▸ Task brief
Without the pictures, retype exactly the lines from the top of the entries below through the line that contains "磁盘内部由多个盘片，机械手臂".

Items from a data source
==========
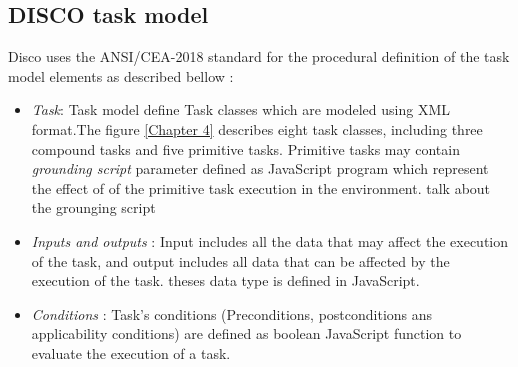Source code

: \subsection{DISCO task model}
Disco uses the ANSI/CEA-2018 standard for the procedural definition of the task model elements as described bellow :
 \begin{itemize}
\item \textit{Task}: Task model define Task classes which are modeled using XML format.The figure \ref{Chapter 4} describes eight task classes, including three compound tasks and  five primitive tasks. Primitive tasks may contain \textit{grounding script} parameter defined as JavaScript program which represent the effect of of the primitive task execution in the environment.
talk about the grounging script
\item \textit{Inputs and outputs} : Input includes all the data that may affect the execution of the task, and output includes all data that can be affected by the execution of the task. theses data type is defined in JavaScript.
\item \textit{Conditions} : Task's conditions (Preconditions, postconditions ans applicability conditions) are defined as boolean JavaScript function to evaluate the execution of a task.
	
 \end{itemize}	


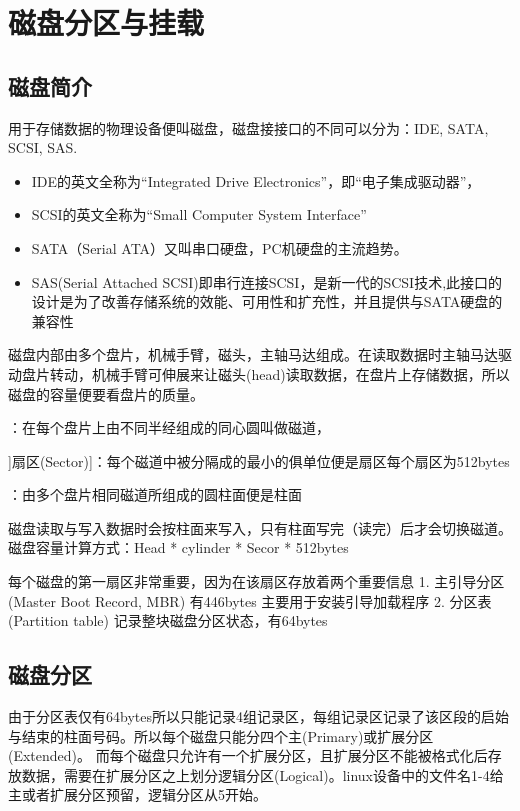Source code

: \section{磁盘分区与挂载}

\subsection{磁盘简介}
用于存储数据的物理设备便叫磁盘，磁盘接接口的不同可以分为：IDE,  SATA, SCSI, SAS.

\begin{itemize}
\item IDE的英文全称为“Integrated Drive Electronics”，即“电子集成驱动器”，
\item SCSI的英文全称为“Small Computer System Interface”
\item SATA（Serial ATA）又叫串口硬盘，PC机硬盘的主流趋势。
\item SAS(Serial Attached SCSI)即串行连接SCSI，是新一代的SCSI技术,此接口的设计是为了改善存储系统的效能、可用性和扩充性，并且提供与SATA硬盘的兼容性
\end{itemize}

磁盘内部由多个盘片，机械手臂，磁头，主轴马达组成。在读取数据时主轴马达驱动盘片转动，机械手臂可伸展来让磁头(head)读取数据，在盘片上存储数据，所以磁盘的容量便要看盘片的质量。

\begin{description}
	\item[磁道(Track)]：在每个盘片上由不同半经组成的同心圆叫做磁道，
	\item]扇区(Sector)]：每个磁道中被分隔成的最小的俱单位便是扇区每个扇区为512bytes
	\item[柱面(Cylinder)]：由多个盘片相同磁道所组成的圆柱面便是柱面
\end{description}

磁盘读取与写入数据时会按柱面来写入，只有柱面写完（读完）后才会切换磁道。
磁盘容量计算方式：Head * cylinder * Secor * 512bytes

每个磁盘的第一扇区非常重要，因为在该扇区存放着两个重要信息
1. 主引导分区(Master Boot Record, MBR) 有446bytes 主要用于安装引导加载程序
2. 分区表(Partition table) 记录整块磁盘分区状态，有64bytes

\subsection{磁盘分区}
由于分区表仅有64bytes所以只能记录4组记录区，每组记录区记录了该区段的启始与结束的柱面号码。所以每个磁盘只能分四个主(Primary)或扩展分区(Extended)。
而每个磁盘只允许有一个扩展分区，且扩展分区不能被格式化后存放数据，需要在扩展分区之上划分逻辑分区(Logical)。linux设备中的文件名1-4给主或者扩展分区预留，逻辑分区从5开始。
==========
▸ Response to the exercise
Source code

: \subsection{DISCO task model}
Disco uses the ANSI/CEA-2018 standard for the procedural definition of the task model elements as described bellow :
 \begin{itemize}
\item \textit{Task}: Task model define Task classes which are modeled using XML format.The figure \ref{Chapter 4} describes eight task classes, including three compound tasks and  five primitive tasks. Primitive tasks may contain \textit{grounding script} parameter defined as JavaScript program which represent the effect of of the primitive task execution in the environment.
talk about the grounging script
\item \textit{Inputs and outputs} : Input includes all the data that may affect the execution of the task, and output includes all data that can be affected by the execution of the task. theses data type is defined in JavaScript.
\item \textit{Conditions} : Task's conditions (Preconditions, postconditions ans applicability conditions) are defined as boolean JavaScript function to evaluate the execution of a task.
	
 \end{itemize}	


Source code

: \section{磁盘分区与挂载}

\subsection{磁盘简介}
用于存储数据的物理设备便叫磁盘，磁盘接接口的不同可以分为：IDE,  SATA, SCSI, SAS.

\begin{itemize}
\item IDE的英文全称为“Integrated Drive Electronics”，即“电子集成驱动器”，
\item SCSI的英文全称为“Small Computer System Interface”
\item SATA（Serial ATA）又叫串口硬盘，PC机硬盘的主流趋势。
\item SAS(Serial Attached SCSI)即串行连接SCSI，是新一代的SCSI技术,此接口的设计是为了改善存储系统的效能、可用性和扩充性，并且提供与SATA硬盘的兼容性
\end{itemize}

磁盘内部由多个盘片，机械手臂，磁头，主轴马达组成。在读取数据时主轴马达驱动盘片转动，机械手臂可伸展来让磁头(head)读取数据，在盘片上存储数据，所以磁盘的容量便要看盘片的质量。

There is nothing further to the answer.